In the classic board game of Monopoly
TM there are the official rules, and there are the
"house rules". House rules are for people who cannot
follow the official game rules, or who believe the rules do not
apply to them. The most widely known house rule is the one where
all the fines amassed during the game are paid into a pot in the
middle of the game board. Whoever lands on the "
Free Parking" square during the game wins the pot. Not
many people know that the Free Parking Rule is a "house
rule" and not part of the official game rules.
The LMS 2138 case shows the risks of playing by your own rules
when you live in a strata development. It all started in 2006, when
the strata council at a strata complex in Port Coquitlam amended
their bylaws to assign parking spaces to each strata lot rather
than continue with unrestricted parking. Unhappy with the new
assignment, the Bea's went to court.
The first of many, many trips to the courts was in 2008 when
they asked the court to determine if the council had the right to
make the amendment. The court found that the council did have the
right and that it had, in fact, conducted itself in a manner
designed to achieve the greatest good in the best interests of all
While most people would have accepted the court's judgment
and their new parking assignment, the Bea's would not. What
followed was a barrage of legal proceedings that included five
petitions, several interlocutory motions, reviews and the
inevitable subsequent appeals, all of which were unsuccessful and
resulted in costs against the Bea's – several attempts
were even deemed vexatious by the courts.

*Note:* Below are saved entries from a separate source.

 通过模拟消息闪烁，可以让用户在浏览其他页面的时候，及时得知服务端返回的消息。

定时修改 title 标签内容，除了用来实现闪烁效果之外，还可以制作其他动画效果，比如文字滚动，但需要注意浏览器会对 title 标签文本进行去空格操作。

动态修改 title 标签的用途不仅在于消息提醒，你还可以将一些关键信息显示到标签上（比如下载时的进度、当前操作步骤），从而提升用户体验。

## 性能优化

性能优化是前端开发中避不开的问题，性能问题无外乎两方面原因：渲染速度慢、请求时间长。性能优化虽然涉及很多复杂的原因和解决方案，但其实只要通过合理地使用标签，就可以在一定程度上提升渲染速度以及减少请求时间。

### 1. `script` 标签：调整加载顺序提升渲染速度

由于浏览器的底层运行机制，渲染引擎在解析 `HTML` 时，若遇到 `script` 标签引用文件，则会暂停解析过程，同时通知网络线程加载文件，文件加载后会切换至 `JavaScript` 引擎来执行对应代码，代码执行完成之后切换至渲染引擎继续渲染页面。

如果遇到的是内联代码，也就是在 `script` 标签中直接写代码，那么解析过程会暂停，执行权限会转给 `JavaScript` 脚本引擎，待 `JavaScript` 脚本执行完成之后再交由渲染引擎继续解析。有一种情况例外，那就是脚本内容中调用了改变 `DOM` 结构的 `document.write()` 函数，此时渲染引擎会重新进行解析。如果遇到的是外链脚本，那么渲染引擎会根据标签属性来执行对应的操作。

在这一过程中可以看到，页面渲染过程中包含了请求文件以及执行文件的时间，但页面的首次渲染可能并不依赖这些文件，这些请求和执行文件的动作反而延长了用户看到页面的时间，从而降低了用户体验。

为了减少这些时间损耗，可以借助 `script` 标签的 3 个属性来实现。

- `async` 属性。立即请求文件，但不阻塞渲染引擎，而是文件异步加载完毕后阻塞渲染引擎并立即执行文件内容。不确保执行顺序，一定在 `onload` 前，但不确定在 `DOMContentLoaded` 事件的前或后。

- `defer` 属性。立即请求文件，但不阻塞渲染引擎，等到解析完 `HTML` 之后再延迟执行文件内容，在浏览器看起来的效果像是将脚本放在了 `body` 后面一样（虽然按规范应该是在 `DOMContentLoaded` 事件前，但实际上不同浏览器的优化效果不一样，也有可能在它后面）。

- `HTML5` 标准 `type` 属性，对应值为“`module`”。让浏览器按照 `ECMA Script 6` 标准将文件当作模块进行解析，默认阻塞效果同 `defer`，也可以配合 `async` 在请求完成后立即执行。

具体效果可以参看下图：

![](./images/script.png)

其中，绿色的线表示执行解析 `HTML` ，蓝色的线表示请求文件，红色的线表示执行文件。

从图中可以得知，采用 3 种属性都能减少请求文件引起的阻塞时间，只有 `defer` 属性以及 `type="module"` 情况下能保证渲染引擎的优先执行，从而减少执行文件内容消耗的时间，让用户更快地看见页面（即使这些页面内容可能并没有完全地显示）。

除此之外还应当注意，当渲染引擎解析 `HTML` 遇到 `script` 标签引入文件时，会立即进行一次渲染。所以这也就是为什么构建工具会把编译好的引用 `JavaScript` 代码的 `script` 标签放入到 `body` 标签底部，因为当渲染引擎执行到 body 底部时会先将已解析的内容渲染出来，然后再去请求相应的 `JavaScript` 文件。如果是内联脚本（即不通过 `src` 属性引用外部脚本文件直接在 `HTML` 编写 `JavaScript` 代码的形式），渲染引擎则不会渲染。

Again, one might think that with such a strong sentiment by the
courts and the associated cost could keep the Bea's at bay, but
alas, several other proceedings were filed which finally lead to
the council making an application seeking an order of contempt on
the Bea's for their conduct in the courts. Ultimately, both Mr.
and Mrs. Bea were found to be in contempt of court.

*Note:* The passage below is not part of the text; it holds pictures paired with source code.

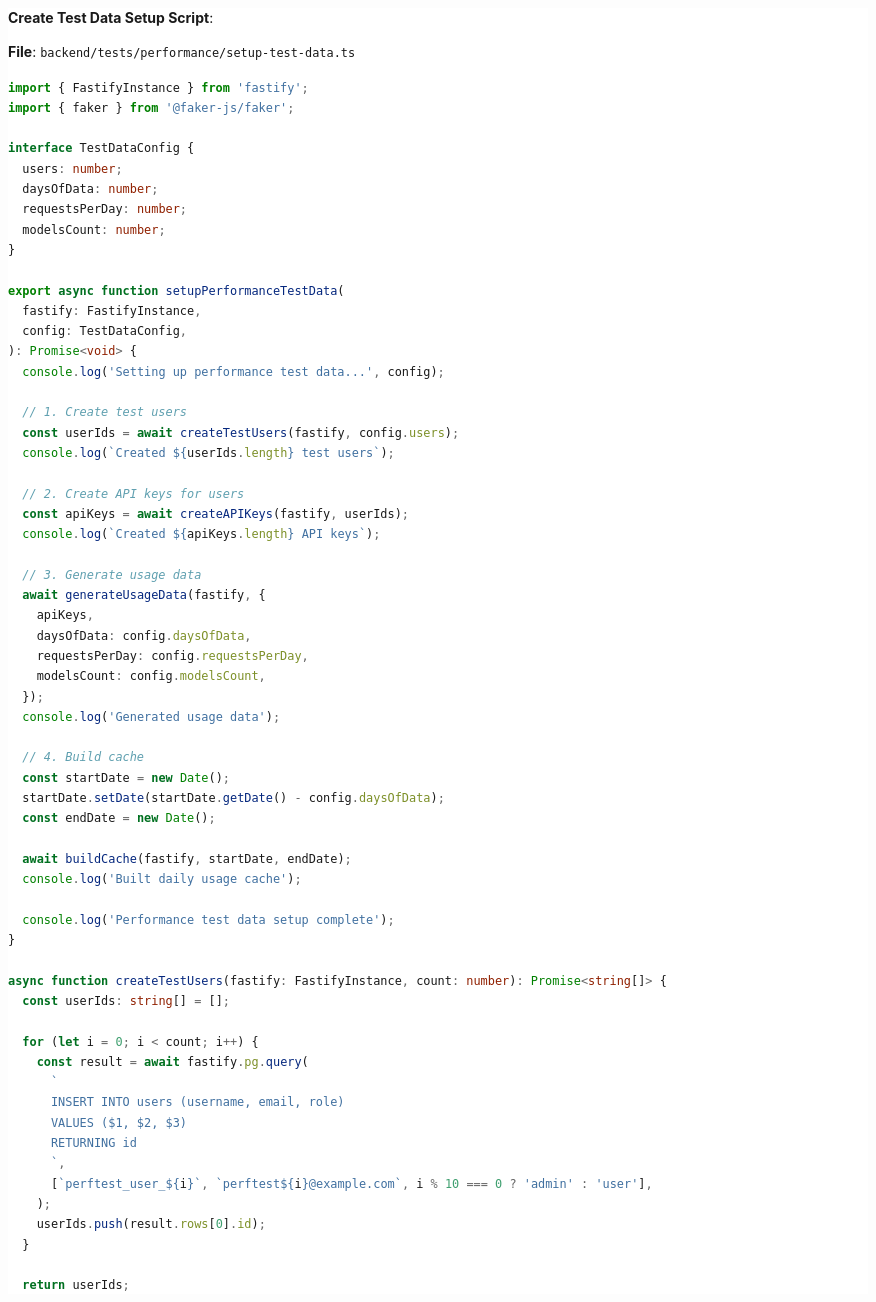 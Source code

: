 **Create Test Data Setup Script**:

**File**: `backend/tests/performance/setup-test-data.ts`

```typescript
import { FastifyInstance } from 'fastify';
import { faker } from '@faker-js/faker';

interface TestDataConfig {
  users: number;
  daysOfData: number;
  requestsPerDay: number;
  modelsCount: number;
}

export async function setupPerformanceTestData(
  fastify: FastifyInstance,
  config: TestDataConfig,
): Promise<void> {
  console.log('Setting up performance test data...', config);

  // 1. Create test users
  const userIds = await createTestUsers(fastify, config.users);
  console.log(`Created ${userIds.length} test users`);

  // 2. Create API keys for users
  const apiKeys = await createAPIKeys(fastify, userIds);
  console.log(`Created ${apiKeys.length} API keys`);

  // 3. Generate usage data
  await generateUsageData(fastify, {
    apiKeys,
    daysOfData: config.daysOfData,
    requestsPerDay: config.requestsPerDay,
    modelsCount: config.modelsCount,
  });
  console.log('Generated usage data');

  // 4. Build cache
  const startDate = new Date();
  startDate.setDate(startDate.getDate() - config.daysOfData);
  const endDate = new Date();

  await buildCache(fastify, startDate, endDate);
  console.log('Built daily usage cache');

  console.log('Performance test data setup complete');
}

async function createTestUsers(fastify: FastifyInstance, count: number): Promise<string[]> {
  const userIds: string[] = [];

  for (let i = 0; i < count; i++) {
    const result = await fastify.pg.query(
      `
      INSERT INTO users (username, email, role)
      VALUES ($1, $2, $3)
      RETURNING id
      `,
      [`perftest_user_${i}`, `perftest${i}@example.com`, i % 10 === 0 ? 'admin' : 'user'],
    );
    userIds.push(result.rows[0].id);
  }

  return userIds;
```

At this point the Bea's had amassed an excess of $53,000 of
costs and the strata council had spent upwards of $173,000 in legal
fees, disbursements and taxes, so the court had the difficult task
of figuring out how to resolve this legal calamity fairly, once and
for all. Counsel for the council suggested that Mrs. Bea be forced
to sell her unit, giving the council conduct of the sale and
requiring the Bea's to give up vacant possession.
While in normal circumstances that would have been an absurd
suggestion, it is important to reiterate that this is not a normal
case, and in very rare circumstances, where traditional punishments
against those found in contempt of court such as fines and
imprisonment offer no reasonable chance to end the abuse of the
court's process, other penalties may be considered.
The Owners Strata Plan LMS 2768 v Jordison,
2013 BCCA the fact that the Bea's had "intentionally,
wilfully and in a blameworthy fashion disobeyed the order of [the]
court", and the fact that the condo unit was what was fueling
the Bea's contemptuous acts that give rise to the injustice
that results, concluded that the forced sale of the unit was such
an "other penalty" and in fact, the only appropriate and
meaningful sanction for the Bea's contempt of court.
So in the end, after appearing before 28 different judges, in an
endless onslaught of legal proceedings intended to refute the
council's decision to reallocate parking spaces, the Bea find
themselves being forced to sell their unit and to ask themselves,
when to accept the realities of living in a strata complex and park
their legal issues at the curb (or in the spot assigned to
WHAT WE DO: Lesperance Mendes assists stratas and owners in
bylaw enforcement cases and the collection of unpaid strata fees,
special levies and fines.
The content of this article is intended to provide a general
guide to the subject matter. Specialist advice should be sought
about your specific circumstances.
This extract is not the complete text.